First, please follow the `installation guide <../../index.html#installation>`__
to install ``MXNet`` and ``GluonCV`` if you haven't done so yet.


In [None]:
import matplotlib.pyplot as plt
import numpy as np
import mxnet as mx
from mxnet import gluon, nd, image
from mxnet.gluon.data.vision import transforms
from gluoncv.data.transforms import video
from gluoncv import utils
from gluoncv.model_zoo import get_model

Then, we download and show the example image:



In [None]:
url = 'https://github.com/bryanyzhu/tiny-kinetics400/raw/master/abseiling.mp4'
im_fname = utils.download(url)

img = image.imread(im_fname)

plt.imshow(img.asnumpy())
plt.show()

In case you don't recognize it, the image is a man abseiling :)
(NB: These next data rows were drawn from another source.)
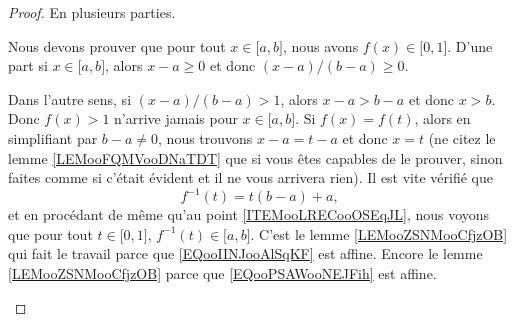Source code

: \begin{proof}
	En plusieurs parties.
	\begin{subproof}
		     \label{ITEMooLRECooOSEqJL}
		Nous devons prouver que pour tout \( x\in\mathopen[ a , b \mathclose]\), nous avons \( f(x)\in \mathopen[ 0 , 1 \mathclose]\). D'une part si \( x\in\mathopen[ a , b \mathclose]\), alors \( x-a\geq 0\) et donc \( (x-a)/(b-a)\geq 0\).

		Dans l'autre sens, si \( (x-a)/(b-a)>1\), alors \( x-a>b-a\) et donc \( x>b\). Donc \( f(x)>1\) n'arrive jamais pour \( x\in \mathopen[ a , b \mathclose]\).
		\spitem[Injectif]
		Si \( f(x)=f(t)\), alors en simplifiant par \( b-a\neq 0\), nous trouvons \( x-a=t-a\) et donc \( x=t\) (ne citez le lemme \ref{LEMooFQMVooDNaTDT} que si vous êtes capables de le prouver, sinon faites comme si c'était évident et il ne vous arrivera rien).
		\spitem[Surjectif]
		Il est vite vérifié que
		\begin{equation}       \label{EQooPSAWooNEJFih}
			f^{-1}(t)=t(b-a)+a,
		\end{equation}
		et en procédant de même qu'au point \ref{ITEMooLRECooOSEqJL}, nous voyons que pour tout \( t\in \mathopen[ 0 , 1 \mathclose]\), \( f^{-1}(t)\in\mathopen[ a , b \mathclose]\).
		C'est le lemme \ref{LEMooZSNMooCfjzOB} qui fait le travail parce que \eqref{EQooIINJooAlSqKF} est affine.
		Encore le lemme \ref{LEMooZSNMooCfjzOB} parce que \eqref{EQooPSAWooNEJFih} est affine.
	\end{subproof}
\end{proof}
Now we define transformations for the image.



In [None]:
transform_fn = transforms.Compose([
    video.VideoCenterCrop(size=224),
    video.VideoToTensor(),
    video.VideoNormalize([0.485, 0.456, 0.406], [0.229, 0.224, 0.225])
])

This transformation function does three things:
center crop the image to 224x224 in size,
transpose it to ``num_channels*height*width``,
and normalize with mean and standard deviation calculated across all ImageNet images.

What does the transformed image look like?



In [None]:
img_list = transform_fn([img.asnumpy()])
plt.imshow(np.transpose(img_list[0], (1,2,0)))
plt.show()

Can't recognize anything? *Don't panic!* Neither do I.
The transformation makes it more "model-friendly", instead of "human-friendly".

Next, we load a pre-trained model.



In [None]:
net = get_model('i3d_resnet50_v1_kinetics400', nclass=400, pretrained=True)

Note that if you want to use InceptionV3 series model, please resize the image to have
both dimensions larger than 299 (e.g., 340x450) and change input size from 224 to 299
in the transform function. Finally, we prepare the image and feed it to the model.



In [None]:
pred = net(nd.array(img_list[0]).expand_dims(axis=0))

classes = net.classes
topK = 5
ind = nd.topk(pred, k=topK)[0].astype('int')
print('The input video frame is classified to be')
for i in range(topK):
    print('\t[%s], with probability %.3f.'%
          (classes[ind[i].asscalar()], nd.softmax(pred)[0][ind[i]].asscalar()))

We can see that our pre-trained model predicts this video frame
to be ``abseiling`` action with high confidence.